Weingarten Realty Investors (NYSE:WRI) announced today that its
Board of Trust Managers declared a special cash distribution of
$0.69 per common share payable on August 2, 2021 to shareholders of
record on July 28, 2021.
The special distribution is being paid in connection with the
anticipated merger of WRI into Kimco Realty Corporation (“Kimco”)
and to satisfy the REIT taxable income distribution requirements.
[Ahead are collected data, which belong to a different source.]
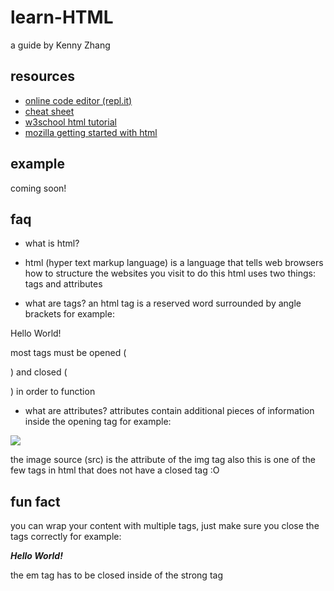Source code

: # learn-HTML
a guide by Kenny Zhang

## resources
- [online code editor (repl.it)](https://repl.it/)
- [cheat sheet](https://overapi.com/html)
- [w3school html tutorial](https://www.w3schools.com/html/default.asp)
- [mozilla getting started with html](https://developer.mozilla.org/en-US/docs/Learn/HTML/Introduction_to_HTML/Getting_started)

## example
coming soon!

## faq
- what is html?
- html (hyper text markup language) is a language that tells web browsers how to structure the websites you visit
to do this html uses two things: tags and attributes

- what are tags?
an html tag is a reserved word surrounded by angle brackets
for example:

<p> Hello World! </p>

most tags must be opened (<p>) and closed (</p>) in order to function

- what are attributes?
attributes contain additional pieces of information inside the opening tag
for example:

<img src="panda.jpg">

the image source (src) is the attribute of the img tag
also this is one of the few tags in html that does not have a closed tag :O

## fun fact
you can wrap your content with multiple tags, just make sure you close the tags correctly
for example:

<strong><em> Hello World! </em></strong>

the em tag has to be closed inside of the strong tag
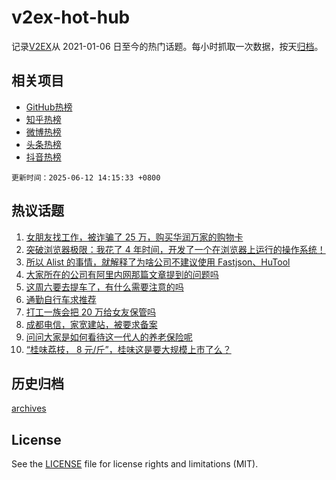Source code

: # v2ex-hot-hub

 记录[V2EX](https://www.v2ex.com/)从 2021-01-06 日至今的热门话题。每小时抓取一次数据，按天[归档](archives)。
 
 ## 相关项目

- [GitHub热榜](https://github.com/snaildev/github-hot-hub)
- [知乎热榜](https://github.com/snaildev/zhihu-hot-hub)
- [微博热榜](https://github.com/snaildev/weibo-hot-hub)
- [头条热榜](https://github.com/snaildev/toutiao-hot-hub)
- [抖音热榜](https://github.com/snaildev/douyin-hot-hub)


 `更新时间：2025-06-12 14:15:33 +0800`

## 热议话题

1. [女朋友找工作，被诈骗了 25 万，购买华润万家的购物卡](https://www.v2ex.com/t/1138067)
1. [突破浏览器极限：我花了 4 年时间，开发了一个在浏览器上运行的操作系统！](https://www.v2ex.com/t/1137949)
1. [所以 Alist 的事情，就解释了为啥公司不建议使用 Fastjson、HuTool](https://www.v2ex.com/t/1137946)
1. [大家所在的公司有阿里内网那篇文章提到的问题吗](https://www.v2ex.com/t/1138040)
1. [这周六要去提车了，有什么需要注意的吗](https://www.v2ex.com/t/1138046)
1. [通勤自行车求推荐](https://www.v2ex.com/t/1137955)
1. [打工一族会把 20 万给女友保管吗](https://www.v2ex.com/t/1138103)
1. [成都电信，家宽建站，被要求备案](https://www.v2ex.com/t/1137970)
1. [问问大家是如何看待这一代人的养老保险呢](https://www.v2ex.com/t/1138058)
1. [“桂味荔枝， 8 元/斤”，桂味这是要大规模上市了么？](https://www.v2ex.com/t/1138013)

## 历史归档

[archives](archives)

## License

See the [LICENSE](LICENSE) file for license rights and limitations (MIT).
Under the terms of the merger agreement, the Company’s payment of
the special distribution adjusts the cash consideration to be paid
by Kimco at the closing of the merger from $2.89 per share to $2.20
per share, and does not affect the payment of the share
consideration of 1.408 newly issued shares of common stock of Kimco
for each WRI common share owned immediately prior to the effective
time of the merger.
The merger is expected to close on August 3, 2021, pending
receipt of the necessary shareholder approvals and satisfaction or
waiver of other closing conditions specified in the merger
agreement.
About Weingarten Realty Investors
Weingarten Realty Investors (NYSE: WRI) is a shopping center
owner, manager and developer. At March 31, 2021, the Company owned
or operated under long-term leases, either directly or through its
interest in real estate joint ventures or partnerships, a total of
156 properties which are located in 15 states spanning the country
from coast to coast. These properties represent approximately 29.8
million square feet of which our interests in these properties
aggregated approximately 20.4 million square feet of leasable area.
To learn more about the Company, please visit
www.weingarten.com.
Forward-Looking Statements
This communication contains certain “forward-looking” statements
within the meaning of Section 27A of the Securities Act of 1933, as
amended (the “Securities Act”), and Section 21E of the Exchange
Act. Kimco and the Company intend such forward-looking statements
to be covered by the safe harbor provisions for forward-looking
statements contained in the Private Securities Litigation Reform
Act of 1995 and include this statement for purposes of complying
with the safe harbor provisions. Words such as “expects,”
“anticipates,” “intends,” “plans,” “believes,” “seeks,”
“estimates,” “will,” “should,” “may,” “projects,” “could,”
“estimates” or variations of such words and other similar
expressions are intended to identify such forward-looking
statements, which generally are not historical in nature, but not
all forward-looking statements include such identifying words.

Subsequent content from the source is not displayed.